Task objective » For the string "Francisco", find every matching line in the records and copy it.
----
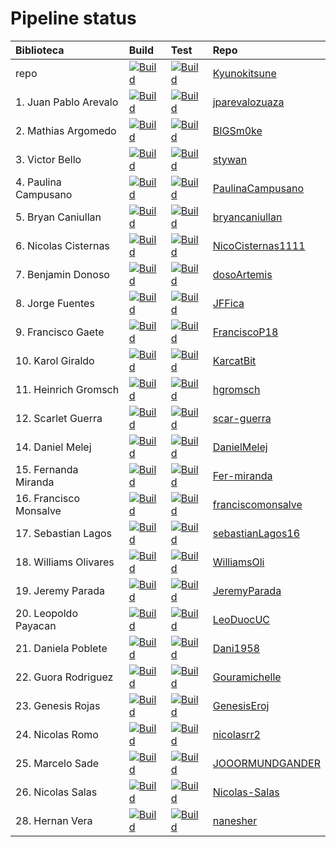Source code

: # Pipeline status
Biblioteca | Build | Test | Repo 
|:-----|:-------|:-----|:-----
|repo|[![Build](https://github.com/Kyunokitsune/dsy1103-biblioteca/actions/workflows/build.yml/badge.svg)](https://github.com/Kyunokitsune/dsy1103-biblioteca/actions/workflows/build.yml)|[![Build](https://github.com/Kyunokitsune/dsy1103-biblioteca/actions/workflows/tests.yml/badge.svg)](https://github.com/Kyunokitsune/dsy1103-biblioteca/actions/workflows/tests.yml)|[Kyunokitsune](https://github.com/Kyunokitsune/dsy1103-biblioteca)
|1. Juan Pablo Arevalo|[![Build](https://github.com/jparevalozuaza/dsy1103-biblioteca/actions/workflows/build.yml/badge.svg)](https://github.com/jparevalozuaza/dsy1103-biblioteca/actions/workflows/build.yml)|[![Build](https://github.com/jparevalozuaza/dsy1103-biblioteca/actions/workflows/tests.yml/badge.svg)](https://github.com/jparevalozuaza/dsy1103-biblioteca/actions/workflows/tests.yml)|[jparevalozuaza](https://github.com/jparevalozuaza/dsy1103-biblioteca)
|2. Mathias Argomedo|[![Build](https://github.com/BIGSm0ke/dsy1103-biblioteca/actions/workflows/build.yml/badge.svg)](https://github.com/BIGSm0ke/dsy1103-biblioteca/actions/workflows/build.yml)|[![Build](https://github.com/BIGSm0ke/dsy1103-biblioteca/actions/workflows/tests.yml/badge.svg)](https://github.com/BIGSm0ke/dsy1103-biblioteca/actions/workflows/tests.yml)|[BIGSm0ke](https://github.com/BIGSm0ke/dsy1103-biblioteca)
|3. Victor Bello|[![Build](https://github.com/stywan/dsy1103-biblioteca/actions/workflows/build.yml/badge.svg)](https://github.com/stywan/dsy1103-biblioteca/actions/workflows/build.yml)|[![Build](https://github.com/stywan/dsy1103-biblioteca/actions/workflows/tests.yml/badge.svg)](https://github.com/stywan/dsy1103-biblioteca/actions/workflows/tests.yml)|[stywan](https://github.com/stywan/dsy1103-biblioteca)
|4. Paulina Campusano|[![Build](https://github.com/PaulinaCampusano/dsy1103-biblioteca/actions/workflows/build.yml/badge.svg)](https://github.com/PaulinaCampusano/dsy1103-biblioteca/actions/workflows/build.yml)|[![Build](https://github.com/PaulinaCampusano/dsy1103-biblioteca/actions/workflows/tests.yml/badge.svg)](https://github.com/PaulinaCampusano/dsy1103-biblioteca/actions/workflows/tests.yml)|[PaulinaCampusano](https://github.com/PaulinaCampusano/dsy1103-biblioteca)
|5. Bryan Caniullan|[![Build](https://github.com/bryancaniullan/dsy1103-biblioteca/actions/workflows/build.yml/badge.svg)](https://github.com/bryancaniullan/dsy1103-biblioteca/actions/workflows/build.yml)|[![Build](https://github.com/bryancaniullan/dsy1103-biblioteca/actions/workflows/tests.yml/badge.svg)](https://github.com/bryancaniullan/dsy1103-biblioteca/actions/workflows/tests.yml)|[bryancaniullan](https://github.com/bryancaniullan/dsy1103-biblioteca)
|6. Nicolas Cisternas|[![Build](https://github.com/NicoCisternas1111/dsy1103-biblioteca/actions/workflows/build.yml/badge.svg)](https://github.com/NicoCisternas1111/dsy1103-biblioteca/actions/workflows/build.yml)|[![Build](https://github.com/NicoCisternas1111/dsy1103-biblioteca/actions/workflows/tests.yml/badge.svg)](https://github.com/NicoCisternas1111/dsy1103-biblioteca/actions/workflows/tests.yml)|[NicoCisternas1111](https://github.com/NicoCisternas1111/dsy1103-biblioteca)
|7. Benjamin Donoso|[![Build](https://github.com/dosoArtemis/dsy1103-biblioteca/actions/workflows/build.yml/badge.svg)](https://github.com/dosoArtemis/dsy1103-biblioteca/actions/workflows/build.yml)|[![Build](https://github.com/dosoArtemis/dsy1103-biblioteca/actions/workflows/tests.yml/badge.svg)](https://github.com/dosoArtemis/dsy1103-biblioteca/actions/workflows/tests.yml)|[dosoArtemis](https://github.com/dosoArtemis/dsy1103-biblioteca)
|8. Jorge Fuentes|[![Build](https://github.com/JFFica/dsy1103-biblioteca/actions/workflows/build.yml/badge.svg)](https://github.com/JFFica/dsy1103-biblioteca/actions/workflows/build.yml)|[![Build](https://github.com/JFFica/dsy1103-biblioteca/actions/workflows/tests.yml/badge.svg)](https://github.com/JFFica/dsy1103-biblioteca/actions/workflows/tests.yml)|[JFFica](https://github.com/JFFica/dsy1103-biblioteca)
|9. Francisco Gaete|[![Build](https://github.com/FranciscoP18/dsy1103-biblioteca/actions/workflows/build.yml/badge.svg)](https://github.com/FranciscoP18/dsy1103-biblioteca/actions/workflows/build.yml)|[![Build](https://github.com/FranciscoP18/dsy1103-biblioteca/actions/workflows/tests.yml/badge.svg)](https://github.com/FranciscoP18/dsy1103-biblioteca/actions/workflows/tests.yml)|[FranciscoP18](https://github.com/FranciscoP18/dsy1103-biblioteca)
|10. Karol Giraldo|[![Build](https://github.com/KarcatBit/dsy1103-biblioteca/actions/workflows/build.yml/badge.svg)](https://github.com/KarcatBit/dsy1103-biblioteca/actions/workflows/build.yml)|[![Build](https://github.com/KarcatBit/dsy1103-biblioteca/actions/workflows/tests.yml/badge.svg)](https://github.com/KarcatBit/dsy1103-biblioteca/actions/workflows/tests.yml)|[KarcatBit](https://github.com/KarcatBit/dsy1103-biblioteca)
|11. Heinrich Gromsch|[![Build](https://github.com/hgromsch/dsy1103-biblioteca/actions/workflows/build.yml/badge.svg)](https://github.com/hgromsch/dsy1103-biblioteca/actions/workflows/build.yml)|[![Build](https://github.com/hgromsch/dsy1103-biblioteca/actions/workflows/tests.yml/badge.svg)](https://github.com/hgromsch/dsy1103-biblioteca/actions/workflows/tests.yml)|[hgromsch](https://github.com/hgromsch/dsy1103-biblioteca)
|12. Scarlet Guerra|[![Build](https://github.com/scar-guerra/dsy1103-biblioteca/actions/workflows/build.yml/badge.svg)](https://github.com/scar-guerra/dsy1103-biblioteca/actions/workflows/build.yml)|[![Build](https://github.com/scar-guerra/dsy1103-biblioteca/actions/workflows/tests.yml/badge.svg)](https://github.com/scar-guerra/dsy1103-biblioteca/actions/workflows/tests.yml)|[scar-guerra](https://github.com/scar-guerra/dsy1103-biblioteca)
|14. Daniel Melej|[![Build](https://github.com/DanielMelej/dsy1103-biblioteca/actions/workflows/build.yml/badge.svg)](https://github.com/DanielMelej/dsy1103-biblioteca/actions/workflows/build.yml)|[![Build](https://github.com/DanielMelej/dsy1103-biblioteca/actions/workflows/tests.yml/badge.svg)](https://github.com/DanielMelej/dsy1103-biblioteca/actions/workflows/tests.yml)|[DanielMelej](https://github.com/DanielMelej/dsy1103-biblioteca)
|15. Fernanda Miranda|[![Build](https://github.com/Fer-miranda/dsy1103-biblioteca/actions/workflows/build.yml/badge.svg)](https://github.com/Fer-miranda/dsy1103-biblioteca/actions/workflows/build.yml)|[![Build](https://github.com/Fer-miranda/dsy1103-biblioteca/actions/workflows/tests.yml/badge.svg)](https://github.com/Fer-miranda/dsy1103-biblioteca/actions/workflows/tests.yml)|[Fer-miranda](https://github.com/Fer-miranda/dsy1103-biblioteca)
|16. Francisco Monsalve|[![Build](https://github.com/franciscomonsalve/dsy1103-biblioteca/actions/workflows/build.yml/badge.svg)](https://github.com/franciscomonsalve/dsy1103-biblioteca/actions/workflows/build.yml)|[![Build](https://github.com/franciscomonsalve/dsy1103-biblioteca/actions/workflows/tests.yml/badge.svg)](https://github.com/franciscomonsalve/dsy1103-biblioteca/actions/workflows/tests.yml)|[franciscomonsalve](https://github.com/franciscomonsalve/dsy1103-biblioteca)
|17. Sebastian Lagos|[![Build](https://github.com/sebastianLagos16/dsy1103-biblioteca/actions/workflows/build.yml/badge.svg)](https://github.com/sebastianLagos16/dsy1103-biblioteca/actions/workflows/build.yml)|[![Build](https://github.com/sebastianLagos16/dsy1103-biblioteca/actions/workflows/tests.yml/badge.svg)](https://github.com/sebastianLagos16/dsy1103-biblioteca/actions/workflows/tests.yml)|[sebastianLagos16](https://github.com/sebastianLagos16/dsy1103-biblioteca)
|18. Williams Olivares|[![Build](https://github.com/WilliamsOli/dsy1103-biblioteca/actions/workflows/build.yml/badge.svg)](https://github.com/WilliamsOli/dsy1103-biblioteca/actions/workflows/build.yml)|[![Build](https://github.com/WilliamsOli/dsy1103-biblioteca/actions/workflows/tests.yml/badge.svg)](https://github.com/WilliamsOli/dsy1103-biblioteca/actions/workflows/tests.yml)|[WilliamsOli](https://github.com/WilliamsOli/dsy1103-biblioteca)
|19. Jeremy Parada|[![Build](https://github.com/JeremyParada/dsy1103-biblioteca/actions/workflows/build.yml/badge.svg)](https://github.com/JeremyParada/dsy1103-biblioteca/actions/workflows/build.yml)|[![Build](https://github.com/JeremyParada/dsy1103-biblioteca/actions/workflows/tests.yml/badge.svg)](https://github.com/JeremyParada/dsy1103-biblioteca/actions/workflows/tests.yml)|[JeremyParada](https://github.com/JeremyParada/dsy1103-biblioteca)
|20. Leopoldo Payacan|[![Build](https://github.com/LeoDuocUC/dsy1103-biblioteca/actions/workflows/build.yml/badge.svg)](https://github.com/LeoDuocUC/dsy1103-biblioteca/actions/workflows/build.yml)|[![Build](https://github.com/LeoDuocUC/dsy1103-biblioteca/actions/workflows/tests.yml/badge.svg)](https://github.com/LeoDuocUC/dsy1103-biblioteca/actions/workflows/tests.yml)|[LeoDuocUC](https://github.com/LeoDuocUC/dsy1103-biblioteca)
|21. Daniela Poblete|[![Build](https://github.com/Dani1958/dsy1103-biblioteca/actions/workflows/build.yml/badge.svg)](https://github.com/Dani1958/dsy1103-biblioteca/actions/workflows/build.yml)|[![Build](https://github.com/Dani1958/dsy1103-biblioteca/actions/workflows/tests.yml/badge.svg)](https://github.com/Dani1958/dsy1103-biblioteca/actions/workflows/tests.yml)|[Dani1958](https://github.com/Dani1958/dsy1103-biblioteca)
|22. Guora Rodriguez|[![Build](https://github.com/Gouramichelle/dsy1103-biblioteca/actions/workflows/build.yml/badge.svg)](https://github.com/Gouramichelle/dsy1103-biblioteca/actions/workflows/build.yml)|[![Build](https://github.com/Gouramichelle/dsy1103-biblioteca/actions/workflows/tests.yml/badge.svg)](https://github.com/Gouramichelle/dsy1103-biblioteca/actions/workflows/tests.yml)|[Gouramichelle](https://github.com/Gouramichelle/dsy1103-biblioteca)
|23. Genesis Rojas|[![Build](https://github.com/GenesisEroj/dsy1103-biblioteca/actions/workflows/build.yml/badge.svg)](https://github.com/GenesisEroj/dsy1103-biblioteca/actions/workflows/build.yml)|[![Build](https://github.com/GenesisEroj/dsy1103-biblioteca/actions/workflows/tests.yml/badge.svg)](https://github.com/GenesisEroj/dsy1103-biblioteca/actions/workflows/tests.yml)|[GenesisEroj](https://github.com/GenesisEroj/dsy1103-biblioteca)
|24. Nicolas Romo|[![Build](https://github.com/nicolasrr2/dsy1103-biblioteca/actions/workflows/build.yml/badge.svg)](https://github.com/nicolasrr2/dsy1103-biblioteca/actions/workflows/build.yml)|[![Build](https://github.com/nicolasrr2/dsy1103-biblioteca/actions/workflows/tests.yml/badge.svg)](https://github.com/nicolasrr2/dsy1103-biblioteca/actions/workflows/tests.yml)|[nicolasrr2](https://github.com/nicolasrr2/dsy1103-biblioteca)
|25. Marcelo Sade|[![Build](https://github.com/JOOORMUNDGANDER/dsy1103-biblioteca/actions/workflows/build.yml/badge.svg)](https://github.com/JOOORMUNDGANDER/dsy1103-biblioteca/actions/workflows/build.yml)|[![Build](https://github.com/JOOORMUNDGANDER/dsy1103-biblioteca/actions/workflows/tests.yml/badge.svg)](https://github.com/JOOORMUNDGANDER/dsy1103-biblioteca/actions/workflows/tests.yml)|[JOOORMUNDGANDER](https://github.com/JOOORMUNDGANDER/dsy1103-biblioteca)
|26. Nicolas Salas|[![Build](https://github.com/Nicolas-Salas/dsy1103-biblioteca/actions/workflows/build.yml/badge.svg)](https://github.com/Nicolas-Salas/dsy1103-biblioteca/actions/workflows/build.yml)|[![Build](https://github.com/Nicolas-Salas/dsy1103-biblioteca/actions/workflows/tests.yml/badge.svg)](https://github.com/Nicolas-Salas/dsy1103-biblioteca/actions/workflows/tests.yml)|[Nicolas-Salas](https://github.com/Nicolas-Salas/dsy1103-biblioteca)
|28. Hernan Vera|[![Build](https://github.com/nanesher/dsy1103-biblioteca/actions/workflows/build.yml/badge.svg)](https://github.com/nanesher/dsy1103-biblioteca/actions/workflows/build.yml)|[![Build](https://github.com/nanesher/dsy1103-biblioteca/actions/workflows/tests.yml/badge.svg)](https://github.com/nanesher/dsy1103-biblioteca/actions/workflows/tests.yml)|[nanesher](https://github.com/nanesher/dsy1103-biblioteca)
----
Response to the exercise »
|9. Francisco Gaete|[![Build](https://github.com/FranciscoP18/dsy1103-biblioteca/actions/workflows/build.yml/badge.svg)](https://github.com/FranciscoP18/dsy1103-biblioteca/actions/workflows/build.yml)|[![Build](https://github.com/FranciscoP18/dsy1103-biblioteca/actions/workflows/tests.yml/badge.svg)](https://github.com/FranciscoP18/dsy1103-biblioteca/actions/workflows/tests.yml)|[FranciscoP18](https://github.com/FranciscoP18/dsy1103-biblioteca)
|16. Francisco Monsalve|[![Build](https://github.com/franciscomonsalve/dsy1103-biblioteca/actions/workflows/build.yml/badge.svg)](https://github.com/franciscomonsalve/dsy1103-biblioteca/actions/workflows/build.yml)|[![Build](https://github.com/franciscomonsalve/dsy1103-biblioteca/actions/workflows/tests.yml/badge.svg)](https://github.com/franciscomonsalve/dsy1103-biblioteca/actions/workflows/tests.yml)|[franciscomonsalve](https://github.com/franciscomonsalve/dsy1103-biblioteca)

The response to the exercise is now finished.